# Data for analysis:
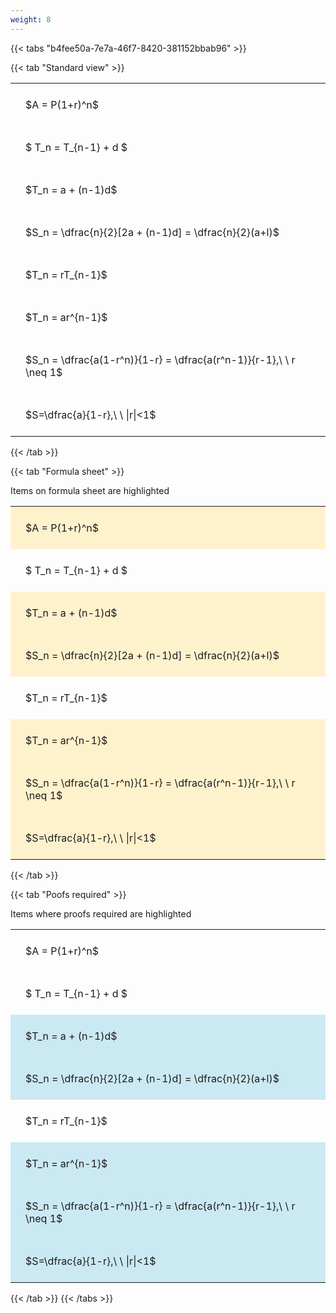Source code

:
 ```yaml
---
weight: 8
---
```


{{< tabs "b4fee50a-7e7a-46f7-8420-381152bbab96" >}}

{{< tab "Standard view" >}}

<style type="text/css">
#T_65098 th.col_heading {
  text-align: left;
  font-size: 1em;
}
#T_65098 td {
  text-align: left;
  font-size: 1em;
  padding: 1.5em;
}
</style>
<table id="T_65098">
  <thead>
  </thead>
  <tbody>
    <tr>
      <td id="T_65098_row0_col0" class="data row0 col0" >$A = P(1+r)^n$</td>
    </tr>
    <tr>
      <td id="T_65098_row1_col0" class="data row1 col0" >$ T_n = T_{n-1} + d $</td>
    </tr>
    <tr>
      <td id="T_65098_row2_col0" class="data row2 col0" >$T_n = a + (n-1)d$</td>
    </tr>
    <tr>
      <td id="T_65098_row3_col0" class="data row3 col0" >$S_n = \dfrac{n}{2}[2a + (n-1)d] = \dfrac{n}{2}(a+l)$</td>
    </tr>
    <tr>
      <td id="T_65098_row4_col0" class="data row4 col0" >$T_n = rT_{n-1}$</td>
    </tr>
    <tr>
      <td id="T_65098_row5_col0" class="data row5 col0" >$T_n = ar^{n-1}$</td>
    </tr>
    <tr>
      <td id="T_65098_row6_col0" class="data row6 col0" >$S_n = \dfrac{a(1-r^n)}{1-r} = \dfrac{a(r^n-1)}{r-1},\ \  r \neq 1$</td>
    </tr>
    <tr>
      <td id="T_65098_row7_col0" class="data row7 col0" >$S=\dfrac{a}{1-r},\ \ |r|<1$</td>
    </tr>
  </tbody>
</table>
{{< /tab >}}

{{< tab "Formula sheet" >}}

Items on formula sheet are highlighted 
<br>
<style type="text/css">
#T_73993 th.col_heading {
  text-align: left;
  font-size: 1em;
}
#T_73993 td {
  text-align: left;
  font-size: 1em;
  padding: 1.5em;
}
#T_73993_row0_col0, #T_73993_row2_col0, #T_73993_row3_col0, #T_73993_row5_col0, #T_73993_row6_col0, #T_73993_row7_col0 {
  background-color: rgba(255,194,10, 0.2);
}
#T_73993_row1_col0, #T_73993_row4_col0 {
  background-color: rgba(0,0,0,0);
}
</style>
<table id="T_73993">
  <thead>
  </thead>
  <tbody>
    <tr>
      <td id="T_73993_row0_col0" class="data row0 col0" >$A = P(1+r)^n$</td>
    </tr>
    <tr>
      <td id="T_73993_row1_col0" class="data row1 col0" >$ T_n = T_{n-1} + d $</td>
    </tr>
    <tr>
      <td id="T_73993_row2_col0" class="data row2 col0" >$T_n = a + (n-1)d$</td>
    </tr>
    <tr>
      <td id="T_73993_row3_col0" class="data row3 col0" >$S_n = \dfrac{n}{2}[2a + (n-1)d] = \dfrac{n}{2}(a+l)$</td>
    </tr>
    <tr>
      <td id="T_73993_row4_col0" class="data row4 col0" >$T_n = rT_{n-1}$</td>
    </tr>
    <tr>
      <td id="T_73993_row5_col0" class="data row5 col0" >$T_n = ar^{n-1}$</td>
    </tr>
    <tr>
      <td id="T_73993_row6_col0" class="data row6 col0" >$S_n = \dfrac{a(1-r^n)}{1-r} = \dfrac{a(r^n-1)}{r-1},\ \  r \neq 1$</td>
    </tr>
    <tr>
      <td id="T_73993_row7_col0" class="data row7 col0" >$S=\dfrac{a}{1-r},\ \ |r|<1$</td>
    </tr>
  </tbody>
</table>
{{< /tab >}}

{{< tab "Poofs required" >}}

Items where proofs required are highlighted 
<br>
<style type="text/css">
#T_f2c98 th.col_heading {
  text-align: left;
  font-size: 1em;
}
#T_f2c98 td {
  text-align: left;
  font-size: 1em;
  padding: 1.5em;
}
#T_f2c98_row0_col0, #T_f2c98_row1_col0, #T_f2c98_row4_col0 {
  background-color: rgba(0,0,0,0);
}
#T_f2c98_row2_col0, #T_f2c98_row3_col0, #T_f2c98_row5_col0, #T_f2c98_row6_col0, #T_f2c98_row7_col0 {
  background-color: rgba(0,150,200, 0.2);
}
</style>
<table id="T_f2c98">
  <thead>
  </thead>
  <tbody>
    <tr>
      <td id="T_f2c98_row0_col0" class="data row0 col0" >$A = P(1+r)^n$</td>
    </tr>
    <tr>
      <td id="T_f2c98_row1_col0" class="data row1 col0" >$ T_n = T_{n-1} + d $</td>
    </tr>
    <tr>
      <td id="T_f2c98_row2_col0" class="data row2 col0" >$T_n = a + (n-1)d$</td>
    </tr>
    <tr>
      <td id="T_f2c98_row3_col0" class="data row3 col0" >$S_n = \dfrac{n}{2}[2a + (n-1)d] = \dfrac{n}{2}(a+l)$</td>
    </tr>
    <tr>
      <td id="T_f2c98_row4_col0" class="data row4 col0" >$T_n = rT_{n-1}$</td>
    </tr>
    <tr>
      <td id="T_f2c98_row5_col0" class="data row5 col0" >$T_n = ar^{n-1}$</td>
    </tr>
    <tr>
      <td id="T_f2c98_row6_col0" class="data row6 col0" >$S_n = \dfrac{a(1-r^n)}{1-r} = \dfrac{a(r^n-1)}{r-1},\ \  r \neq 1$</td>
    </tr>
    <tr>
      <td id="T_f2c98_row7_col0" class="data row7 col0" >$S=\dfrac{a}{1-r},\ \ |r|<1$</td>
    </tr>
  </tbody>
</table>
{{< /tab >}}
{{< /tabs >}}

# Your instructions:
Print the listing exactly. No pictures belong in the copy.

# Result below:
Source code

:
 ```yaml
---
weight: 8
---
```


{{< tabs "b4fee50a-7e7a-46f7-8420-381152bbab96" >}}

{{< tab "Standard view" >}}

<style type="text/css">
#T_65098 th.col_heading {
  text-align: left;
  font-size: 1em;
}
#T_65098 td {
  text-align: left;
  font-size: 1em;
  padding: 1.5em;
}
</style>
<table id="T_65098">
  <thead>
  </thead>
  <tbody>
    <tr>
      <td id="T_65098_row0_col0" class="data row0 col0" >$A = P(1+r)^n$</td>
    </tr>
    <tr>
      <td id="T_65098_row1_col0" class="data row1 col0" >$ T_n = T_{n-1} + d $</td>
    </tr>
    <tr>
      <td id="T_65098_row2_col0" class="data row2 col0" >$T_n = a + (n-1)d$</td>
    </tr>
    <tr>
      <td id="T_65098_row3_col0" class="data row3 col0" >$S_n = \dfrac{n}{2}[2a + (n-1)d] = \dfrac{n}{2}(a+l)$</td>
    </tr>
    <tr>
      <td id="T_65098_row4_col0" class="data row4 col0" >$T_n = rT_{n-1}$</td>
    </tr>
    <tr>
      <td id="T_65098_row5_col0" class="data row5 col0" >$T_n = ar^{n-1}$</td>
    </tr>
    <tr>
      <td id="T_65098_row6_col0" class="data row6 col0" >$S_n = \dfrac{a(1-r^n)}{1-r} = \dfrac{a(r^n-1)}{r-1},\ \  r \neq 1$</td>
    </tr>
    <tr>
      <td id="T_65098_row7_col0" class="data row7 col0" >$S=\dfrac{a}{1-r},\ \ |r|<1$</td>
    </tr>
  </tbody>
</table>
{{< /tab >}}

{{< tab "Formula sheet" >}}

Items on formula sheet are highlighted 
<br>
<style type="text/css">
#T_73993 th.col_heading {
  text-align: left;
  font-size: 1em;
}
#T_73993 td {
  text-align: left;
  font-size: 1em;
  padding: 1.5em;
}
#T_73993_row0_col0, #T_73993_row2_col0, #T_73993_row3_col0, #T_73993_row5_col0, #T_73993_row6_col0, #T_73993_row7_col0 {
  background-color: rgba(255,194,10, 0.2);
}
#T_73993_row1_col0, #T_73993_row4_col0 {
  background-color: rgba(0,0,0,0);
}
</style>
<table id="T_73993">
  <thead>
  </thead>
  <tbody>
    <tr>
      <td id="T_73993_row0_col0" class="data row0 col0" >$A = P(1+r)^n$</td>
    </tr>
    <tr>
      <td id="T_73993_row1_col0" class="data row1 col0" >$ T_n = T_{n-1} + d $</td>
    </tr>
    <tr>
      <td id="T_73993_row2_col0" class="data row2 col0" >$T_n = a + (n-1)d$</td>
    </tr>
    <tr>
      <td id="T_73993_row3_col0" class="data row3 col0" >$S_n = \dfrac{n}{2}[2a + (n-1)d] = \dfrac{n}{2}(a+l)$</td>
    </tr>
    <tr>
      <td id="T_73993_row4_col0" class="data row4 col0" >$T_n = rT_{n-1}$</td>
    </tr>
    <tr>
      <td id="T_73993_row5_col0" class="data row5 col0" >$T_n = ar^{n-1}$</td>
    </tr>
    <tr>
      <td id="T_73993_row6_col0" class="data row6 col0" >$S_n = \dfrac{a(1-r^n)}{1-r} = \dfrac{a(r^n-1)}{r-1},\ \  r \neq 1$</td>
    </tr>
    <tr>
      <td id="T_73993_row7_col0" class="data row7 col0" >$S=\dfrac{a}{1-r},\ \ |r|<1$</td>
    </tr>
  </tbody>
</table>
{{< /tab >}}

{{< tab "Poofs required" >}}

Items where proofs required are highlighted 
<br>
<style type="text/css">
#T_f2c98 th.col_heading {
  text-align: left;
  font-size: 1em;
}
#T_f2c98 td {
  text-align: left;
  font-size: 1em;
  padding: 1.5em;
}
#T_f2c98_row0_col0, #T_f2c98_row1_col0, #T_f2c98_row4_col0 {
  background-color: rgba(0,0,0,0);
}
#T_f2c98_row2_col0, #T_f2c98_row3_col0, #T_f2c98_row5_col0, #T_f2c98_row6_col0, #T_f2c98_row7_col0 {
  background-color: rgba(0,150,200, 0.2);
}
</style>
<table id="T_f2c98">
  <thead>
  </thead>
  <tbody>
    <tr>
      <td id="T_f2c98_row0_col0" class="data row0 col0" >$A = P(1+r)^n$</td>
    </tr>
    <tr>
      <td id="T_f2c98_row1_col0" class="data row1 col0" >$ T_n = T_{n-1} + d $</td>
    </tr>
    <tr>
      <td id="T_f2c98_row2_col0" class="data row2 col0" >$T_n = a + (n-1)d$</td>
    </tr>
    <tr>
      <td id="T_f2c98_row3_col0" class="data row3 col0" >$S_n = \dfrac{n}{2}[2a + (n-1)d] = \dfrac{n}{2}(a+l)$</td>
    </tr>
    <tr>
      <td id="T_f2c98_row4_col0" class="data row4 col0" >$T_n = rT_{n-1}$</td>
    </tr>
    <tr>
      <td id="T_f2c98_row5_col0" class="data row5 col0" >$T_n = ar^{n-1}$</td>
    </tr>
    <tr>
      <td id="T_f2c98_row6_col0" class="data row6 col0" >$S_n = \dfrac{a(1-r^n)}{1-r} = \dfrac{a(r^n-1)}{r-1},\ \  r \neq 1$</td>
    </tr>
    <tr>
      <td id="T_f2c98_row7_col0" class="data row7 col0" >$S=\dfrac{a}{1-r},\ \ |r|<1$</td>
    </tr>
  </tbody>
</table>
{{< /tab >}}
{{< /tabs >}}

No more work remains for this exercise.